● TASK GOAL:
Below are entries to examine: work out how many lines contain the word "keys", and give only that number.

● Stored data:
○ ○ ○ ○ ○
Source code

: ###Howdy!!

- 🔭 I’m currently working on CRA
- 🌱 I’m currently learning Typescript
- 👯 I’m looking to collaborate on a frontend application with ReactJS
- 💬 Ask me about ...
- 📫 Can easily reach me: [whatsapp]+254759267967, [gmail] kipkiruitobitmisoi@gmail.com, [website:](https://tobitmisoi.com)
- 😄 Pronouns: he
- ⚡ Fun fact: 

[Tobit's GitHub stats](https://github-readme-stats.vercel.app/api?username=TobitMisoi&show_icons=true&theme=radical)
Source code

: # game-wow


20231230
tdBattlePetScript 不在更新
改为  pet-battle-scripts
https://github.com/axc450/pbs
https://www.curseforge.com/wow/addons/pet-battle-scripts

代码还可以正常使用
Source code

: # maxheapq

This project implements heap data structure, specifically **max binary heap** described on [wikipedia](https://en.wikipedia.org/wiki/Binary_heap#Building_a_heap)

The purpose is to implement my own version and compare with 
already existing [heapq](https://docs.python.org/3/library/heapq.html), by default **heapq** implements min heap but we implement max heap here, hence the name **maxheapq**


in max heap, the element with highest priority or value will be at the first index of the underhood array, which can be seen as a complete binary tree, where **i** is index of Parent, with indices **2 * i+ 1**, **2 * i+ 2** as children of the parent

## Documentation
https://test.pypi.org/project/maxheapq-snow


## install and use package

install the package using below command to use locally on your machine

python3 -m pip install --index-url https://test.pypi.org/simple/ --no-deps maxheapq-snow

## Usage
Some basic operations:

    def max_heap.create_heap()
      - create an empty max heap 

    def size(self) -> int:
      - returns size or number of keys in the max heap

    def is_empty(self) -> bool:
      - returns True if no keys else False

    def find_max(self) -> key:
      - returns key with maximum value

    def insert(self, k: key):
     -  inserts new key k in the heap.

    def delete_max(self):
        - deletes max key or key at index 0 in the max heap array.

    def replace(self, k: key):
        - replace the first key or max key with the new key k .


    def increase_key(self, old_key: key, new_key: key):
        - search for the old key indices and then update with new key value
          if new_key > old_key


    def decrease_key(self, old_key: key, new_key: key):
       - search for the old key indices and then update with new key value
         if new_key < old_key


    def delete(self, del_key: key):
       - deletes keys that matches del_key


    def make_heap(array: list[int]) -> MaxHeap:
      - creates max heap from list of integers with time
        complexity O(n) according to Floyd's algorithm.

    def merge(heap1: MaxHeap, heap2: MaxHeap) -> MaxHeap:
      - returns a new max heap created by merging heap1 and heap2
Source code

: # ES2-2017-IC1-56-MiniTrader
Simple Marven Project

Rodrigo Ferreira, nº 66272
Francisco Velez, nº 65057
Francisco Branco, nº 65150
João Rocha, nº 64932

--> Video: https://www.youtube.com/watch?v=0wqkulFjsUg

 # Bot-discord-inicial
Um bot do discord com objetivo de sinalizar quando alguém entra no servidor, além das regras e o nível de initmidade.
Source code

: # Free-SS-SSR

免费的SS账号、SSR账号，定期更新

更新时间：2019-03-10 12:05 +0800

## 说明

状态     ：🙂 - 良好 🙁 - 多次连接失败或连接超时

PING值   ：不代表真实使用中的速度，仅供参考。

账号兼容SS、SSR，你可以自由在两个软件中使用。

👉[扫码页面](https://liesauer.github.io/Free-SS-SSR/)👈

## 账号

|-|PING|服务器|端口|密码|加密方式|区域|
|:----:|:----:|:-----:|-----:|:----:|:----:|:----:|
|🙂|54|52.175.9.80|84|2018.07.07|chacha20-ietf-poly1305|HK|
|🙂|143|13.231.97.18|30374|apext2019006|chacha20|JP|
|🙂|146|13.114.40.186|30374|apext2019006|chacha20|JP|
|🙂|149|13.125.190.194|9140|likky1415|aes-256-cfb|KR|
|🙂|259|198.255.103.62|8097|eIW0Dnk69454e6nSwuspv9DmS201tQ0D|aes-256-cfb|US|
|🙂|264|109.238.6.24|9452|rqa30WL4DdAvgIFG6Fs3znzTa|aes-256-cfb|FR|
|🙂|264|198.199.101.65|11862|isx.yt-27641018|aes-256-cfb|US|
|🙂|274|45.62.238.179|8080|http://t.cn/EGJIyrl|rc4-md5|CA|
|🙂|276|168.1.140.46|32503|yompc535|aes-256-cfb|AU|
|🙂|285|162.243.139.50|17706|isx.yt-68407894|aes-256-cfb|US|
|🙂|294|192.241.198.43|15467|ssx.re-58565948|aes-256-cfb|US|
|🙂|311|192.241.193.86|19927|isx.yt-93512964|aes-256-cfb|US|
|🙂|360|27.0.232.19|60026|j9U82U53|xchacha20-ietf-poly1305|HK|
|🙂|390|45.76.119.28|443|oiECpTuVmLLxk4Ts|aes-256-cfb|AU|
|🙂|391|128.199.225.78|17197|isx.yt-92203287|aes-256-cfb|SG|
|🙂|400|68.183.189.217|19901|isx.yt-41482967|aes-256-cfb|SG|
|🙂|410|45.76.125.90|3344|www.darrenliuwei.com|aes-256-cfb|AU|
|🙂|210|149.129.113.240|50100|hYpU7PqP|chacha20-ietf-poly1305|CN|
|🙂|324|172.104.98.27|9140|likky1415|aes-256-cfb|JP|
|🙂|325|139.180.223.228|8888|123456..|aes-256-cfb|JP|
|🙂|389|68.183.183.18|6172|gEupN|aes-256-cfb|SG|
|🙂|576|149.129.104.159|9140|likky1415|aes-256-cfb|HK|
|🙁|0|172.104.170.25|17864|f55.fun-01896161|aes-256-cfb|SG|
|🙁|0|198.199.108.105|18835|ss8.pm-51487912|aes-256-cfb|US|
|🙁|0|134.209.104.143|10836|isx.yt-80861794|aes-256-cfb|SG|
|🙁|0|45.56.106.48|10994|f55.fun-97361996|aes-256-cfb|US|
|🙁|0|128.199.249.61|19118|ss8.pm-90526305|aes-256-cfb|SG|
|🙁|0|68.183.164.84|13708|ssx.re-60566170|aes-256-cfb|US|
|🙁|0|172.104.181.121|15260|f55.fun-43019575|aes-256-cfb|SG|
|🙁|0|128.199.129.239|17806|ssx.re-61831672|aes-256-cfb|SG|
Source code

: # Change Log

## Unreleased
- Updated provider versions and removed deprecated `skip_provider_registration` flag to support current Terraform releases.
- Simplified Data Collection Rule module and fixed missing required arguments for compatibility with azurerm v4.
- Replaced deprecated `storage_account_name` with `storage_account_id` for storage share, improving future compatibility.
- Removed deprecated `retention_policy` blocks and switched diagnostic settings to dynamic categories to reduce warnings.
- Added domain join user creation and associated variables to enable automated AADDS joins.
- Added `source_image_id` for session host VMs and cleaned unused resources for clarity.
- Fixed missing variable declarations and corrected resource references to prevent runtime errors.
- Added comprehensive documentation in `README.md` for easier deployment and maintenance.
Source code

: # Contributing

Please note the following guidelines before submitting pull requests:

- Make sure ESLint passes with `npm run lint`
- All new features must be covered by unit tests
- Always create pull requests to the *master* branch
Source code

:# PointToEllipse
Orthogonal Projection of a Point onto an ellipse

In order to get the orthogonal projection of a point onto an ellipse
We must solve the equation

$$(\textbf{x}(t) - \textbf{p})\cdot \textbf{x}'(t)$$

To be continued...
○ ○ ○ ○ ○
● SOLUTION FOR THIS EXERCISE:
3